Fortunately, we have been blessed to take my father on many of those momentous occasions and now, as he is getting older, he moves a little more slowly. But, I hang back with him to help him feel amazing, needed and capable. It is precious to me that he feels that it is I who needs him to hang back with me and I let him believe it, because, he did so for me when I was young and slow. 


This cycle of sharing beautiful things is only possible as we keep it alive in a multi-generational cycle that spans the life of each of us. We begin as a child needing help and encouragement, then we grow more and more capable just in time to help our aged feel the help and encouragement they gave us when we were young. What a beautiful thing. What a beautiful father I have! What a beautiful life and a beautiful future!

Saturday, June 20, 2015

To Be Moral or To Be Intelligent? That is the Question.

It occurred to me that I have never written about an essay that I read at least once each year. The Moral Obligation to Be Intelligent, by John Erskine. It is an essay that aligns and balances me in preparation for a new academic year filled with The Great Books of the Western World. Erskine's premise is that because of our English literary heritage, we suffer from a false assumption that The Good, the True and the Beautiful is not compatible to intelligence and that those who are intelligent must be evil or going towards it. His essay attempts to correct our thinking by strongly implying that intelligence and morality are inseparable.

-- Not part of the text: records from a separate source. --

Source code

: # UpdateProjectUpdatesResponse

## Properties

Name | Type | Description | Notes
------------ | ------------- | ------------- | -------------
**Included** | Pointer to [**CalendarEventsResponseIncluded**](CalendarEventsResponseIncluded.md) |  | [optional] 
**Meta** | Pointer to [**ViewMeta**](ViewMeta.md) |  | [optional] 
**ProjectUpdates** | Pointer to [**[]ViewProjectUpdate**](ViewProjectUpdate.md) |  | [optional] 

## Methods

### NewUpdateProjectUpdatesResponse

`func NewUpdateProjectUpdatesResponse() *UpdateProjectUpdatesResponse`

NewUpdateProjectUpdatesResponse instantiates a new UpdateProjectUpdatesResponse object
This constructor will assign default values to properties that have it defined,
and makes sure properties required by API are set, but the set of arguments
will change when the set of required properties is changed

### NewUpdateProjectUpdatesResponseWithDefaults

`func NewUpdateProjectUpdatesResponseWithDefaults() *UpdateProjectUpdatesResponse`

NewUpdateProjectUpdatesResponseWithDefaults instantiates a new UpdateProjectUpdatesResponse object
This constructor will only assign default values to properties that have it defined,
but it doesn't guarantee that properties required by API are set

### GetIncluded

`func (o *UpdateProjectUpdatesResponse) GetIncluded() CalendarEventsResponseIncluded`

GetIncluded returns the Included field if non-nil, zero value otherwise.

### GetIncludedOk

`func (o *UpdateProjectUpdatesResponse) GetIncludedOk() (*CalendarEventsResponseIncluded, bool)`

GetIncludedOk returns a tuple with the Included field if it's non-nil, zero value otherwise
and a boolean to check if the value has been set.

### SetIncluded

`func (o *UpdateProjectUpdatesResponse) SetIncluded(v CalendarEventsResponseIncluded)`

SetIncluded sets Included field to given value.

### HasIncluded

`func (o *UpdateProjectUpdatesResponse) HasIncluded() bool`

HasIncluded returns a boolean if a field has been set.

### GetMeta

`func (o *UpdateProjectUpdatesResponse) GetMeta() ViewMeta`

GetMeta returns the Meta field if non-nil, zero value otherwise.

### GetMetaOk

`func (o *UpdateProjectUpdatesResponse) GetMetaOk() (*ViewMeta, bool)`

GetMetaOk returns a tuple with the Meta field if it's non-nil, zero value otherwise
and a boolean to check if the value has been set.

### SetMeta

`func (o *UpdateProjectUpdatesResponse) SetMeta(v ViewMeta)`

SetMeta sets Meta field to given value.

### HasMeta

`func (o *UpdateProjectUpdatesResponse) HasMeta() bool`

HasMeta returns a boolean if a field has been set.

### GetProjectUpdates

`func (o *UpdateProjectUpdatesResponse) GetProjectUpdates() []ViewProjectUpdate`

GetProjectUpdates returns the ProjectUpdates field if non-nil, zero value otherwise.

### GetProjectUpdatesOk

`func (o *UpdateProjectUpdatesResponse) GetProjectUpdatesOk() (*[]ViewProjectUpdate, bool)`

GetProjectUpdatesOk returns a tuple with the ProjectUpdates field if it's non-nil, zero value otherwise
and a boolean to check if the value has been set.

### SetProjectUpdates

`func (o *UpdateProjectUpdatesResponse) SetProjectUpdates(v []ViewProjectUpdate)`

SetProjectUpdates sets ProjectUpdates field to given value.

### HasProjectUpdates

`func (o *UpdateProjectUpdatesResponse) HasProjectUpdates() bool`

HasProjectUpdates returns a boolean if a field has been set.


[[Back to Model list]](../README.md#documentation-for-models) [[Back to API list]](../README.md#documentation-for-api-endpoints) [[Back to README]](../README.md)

Our inherited literature is to blame, he says. Shakespeare's King Richard is highly intelligent, but evil, as is Lady MacBeth, Iago and Edmund. On the other hand, "the prizes of life go to such men as Bassanio, or Duke Orsino, or Florizel—men of good conduct and sound character, but of no particular intelligence." In Paradise Lost, Milton places Satan on the highest pedestal of intellect as well as the most evil, of course. But of God and his goodness, Milton places him as "illogical, ...heartless and repressive." Dickens, Fielding, Scott or Thackeray do the same thing. Their good, well-intentioned characters flounder in a pool of careless blunders. It is no wonder that we associate intelligence with mischief or unintelligence with moral character. It is ingrained in us from our very foundation.

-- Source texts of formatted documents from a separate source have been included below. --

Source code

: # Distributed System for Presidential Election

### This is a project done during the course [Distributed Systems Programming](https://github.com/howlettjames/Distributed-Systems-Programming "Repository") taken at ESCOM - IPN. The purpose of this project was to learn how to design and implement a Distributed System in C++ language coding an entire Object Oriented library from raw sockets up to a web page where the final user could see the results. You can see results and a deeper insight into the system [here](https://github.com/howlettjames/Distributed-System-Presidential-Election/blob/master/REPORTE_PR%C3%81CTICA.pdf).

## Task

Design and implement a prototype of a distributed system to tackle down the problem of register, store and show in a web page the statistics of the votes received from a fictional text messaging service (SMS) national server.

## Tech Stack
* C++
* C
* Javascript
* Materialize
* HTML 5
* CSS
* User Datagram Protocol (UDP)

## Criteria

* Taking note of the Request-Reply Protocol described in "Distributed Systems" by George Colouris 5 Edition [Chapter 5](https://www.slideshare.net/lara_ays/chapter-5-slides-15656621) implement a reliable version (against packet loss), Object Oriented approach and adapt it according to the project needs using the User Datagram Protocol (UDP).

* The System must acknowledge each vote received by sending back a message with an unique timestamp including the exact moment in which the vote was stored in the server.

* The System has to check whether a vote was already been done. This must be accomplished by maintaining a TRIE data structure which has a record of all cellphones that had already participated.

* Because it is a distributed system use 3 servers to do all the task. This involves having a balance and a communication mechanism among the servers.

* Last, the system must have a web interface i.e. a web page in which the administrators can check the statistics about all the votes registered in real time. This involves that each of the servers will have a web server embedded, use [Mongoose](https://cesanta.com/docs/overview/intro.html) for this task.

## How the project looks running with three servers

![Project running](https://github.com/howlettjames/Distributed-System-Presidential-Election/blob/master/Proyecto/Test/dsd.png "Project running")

This idea begs me to contemplate some of my family members who have decidedly dropped the faith of their upbringing. I hadn't thought of this before writing my blog post today, but now it is clearer to me that it is quite possible my beloved family members believed the qualities set forth in Dickens, Shakespeare, Fielding, etc. without being discriminate and thus could not or cannot add morality to their lives if they wanted to remain intelligent. I digress...

Now, I said that I read this essay yearly to balance and align myself (and now I am even more interested in doing this after realizing the destructive idea in the last paragraph) in preparation to begin a new academic year. This essay helps me to remember that Morality and Intelligence must be inseparable.

One of my mentors, David R. Bednar, writes that intelligence is an action springing forth from the knowledge in the head that is understood in the heart. Wherefore, the action that proceeds from knowledge and understanding is an intelligent action or Intelligence.

My goal in academics is for me to learn and help my children learn all we can to become beautiful people in thought, word and deed. Erskine writes, "Through measureless time [the office of intelligence] has been to make of life an opportunity, to make goodness articulate, and to make virtue a fact." It is my goal again to re-align my knowledge in order to match Godly morality and to become just a little more intelligent this year.




—All quotes above are from the Essay in my Gateway to the Great Books, Volume 10.